**Problem to solve**
Take every line in the entries that includes the word "name" and copy it.

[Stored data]
========

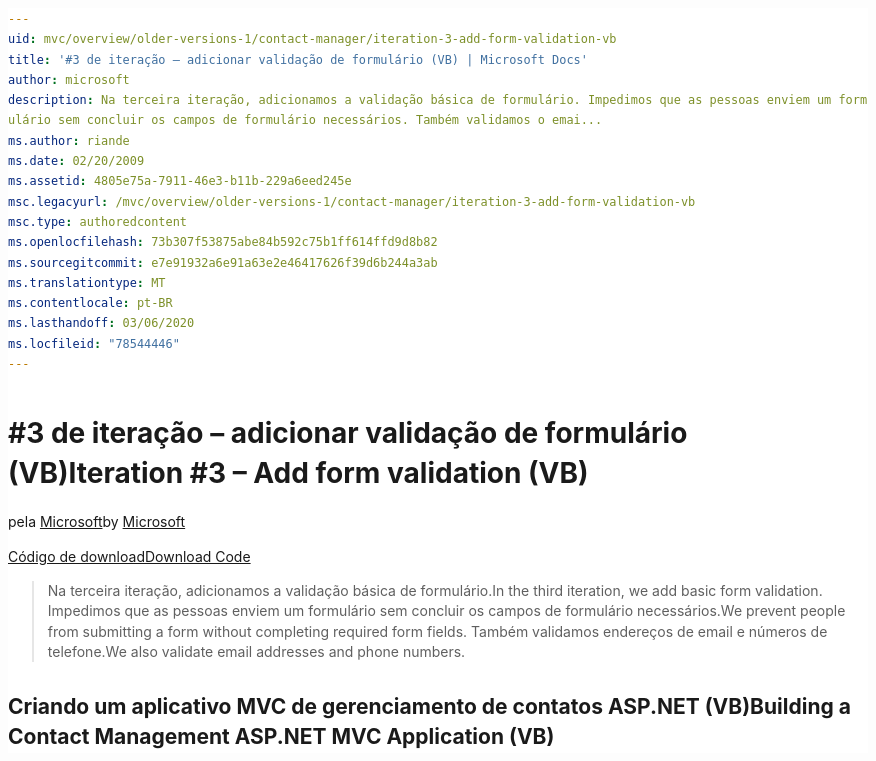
 ```yaml
---
uid: mvc/overview/older-versions-1/contact-manager/iteration-3-add-form-validation-vb
title: '#3 de iteração – adicionar validação de formulário (VB) | Microsoft Docs'
author: microsoft
description: Na terceira iteração, adicionamos a validação básica de formulário. Impedimos que as pessoas enviem um formulário sem concluir os campos de formulário necessários. Também validamos o emai...
ms.author: riande
ms.date: 02/20/2009
ms.assetid: 4805e75a-7911-46e3-b11b-229a6eed245e
msc.legacyurl: /mvc/overview/older-versions-1/contact-manager/iteration-3-add-form-validation-vb
msc.type: authoredcontent
ms.openlocfilehash: 73b307f53875abe84b592c75b1ff614ffd9d8b82
ms.sourcegitcommit: e7e91932a6e91a63e2e46417626f39d6b244a3ab
ms.translationtype: MT
ms.contentlocale: pt-BR
ms.lasthandoff: 03/06/2020
ms.locfileid: "78544446"
---
```

# <a name="iteration-3--add-form-validation-vb"></a><span data-ttu-id="0e4c2-105">#3 de iteração – adicionar validação de formulário (VB)</span><span class="sxs-lookup"><span data-stu-id="0e4c2-105">Iteration #3 – Add form validation (VB)</span></span>

<span data-ttu-id="0e4c2-106">pela [Microsoft](https://github.com/microsoft)</span><span class="sxs-lookup"><span data-stu-id="0e4c2-106">by [Microsoft](https://github.com/microsoft)</span></span>

[<span data-ttu-id="0e4c2-107">Código de download</span><span class="sxs-lookup"><span data-stu-id="0e4c2-107">Download Code</span></span>](iteration-3-add-form-validation-vb/_static/contactmanager_3_vb1.zip)

> <span data-ttu-id="0e4c2-108">Na terceira iteração, adicionamos a validação básica de formulário.</span><span class="sxs-lookup"><span data-stu-id="0e4c2-108">In the third iteration, we add basic form validation.</span></span> <span data-ttu-id="0e4c2-109">Impedimos que as pessoas enviem um formulário sem concluir os campos de formulário necessários.</span><span class="sxs-lookup"><span data-stu-id="0e4c2-109">We prevent people from submitting a form without completing required form fields.</span></span> <span data-ttu-id="0e4c2-110">Também validamos endereços de email e números de telefone.</span><span class="sxs-lookup"><span data-stu-id="0e4c2-110">We also validate email addresses and phone numbers.</span></span>

## <a name="building-a-contact-management-aspnet-mvc-application-vb"></a><span data-ttu-id="0e4c2-111">Criando um aplicativo MVC de gerenciamento de contatos ASP.NET (VB)</span><span class="sxs-lookup"><span data-stu-id="0e4c2-111">Building a Contact Management ASP.NET MVC Application (VB)</span></span>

========

**Solved exercise**
# <a name="iteration-3--add-form-validation-vb"></a><span data-ttu-id="0e4c2-105">#3 de iteração – adicionar validação de formulário (VB)</span><span class="sxs-lookup"><span data-stu-id="0e4c2-105">Iteration #3 – Add form validation (VB)</span></span>
## <a name="building-a-contact-management-aspnet-mvc-application-vb"></a><span data-ttu-id="0e4c2-111">Criando um aplicativo MVC de gerenciamento de contatos ASP.NET (VB)</span><span class="sxs-lookup"><span data-stu-id="0e4c2-111">Building a Contact Management ASP.NET MVC Application (VB)</span></span>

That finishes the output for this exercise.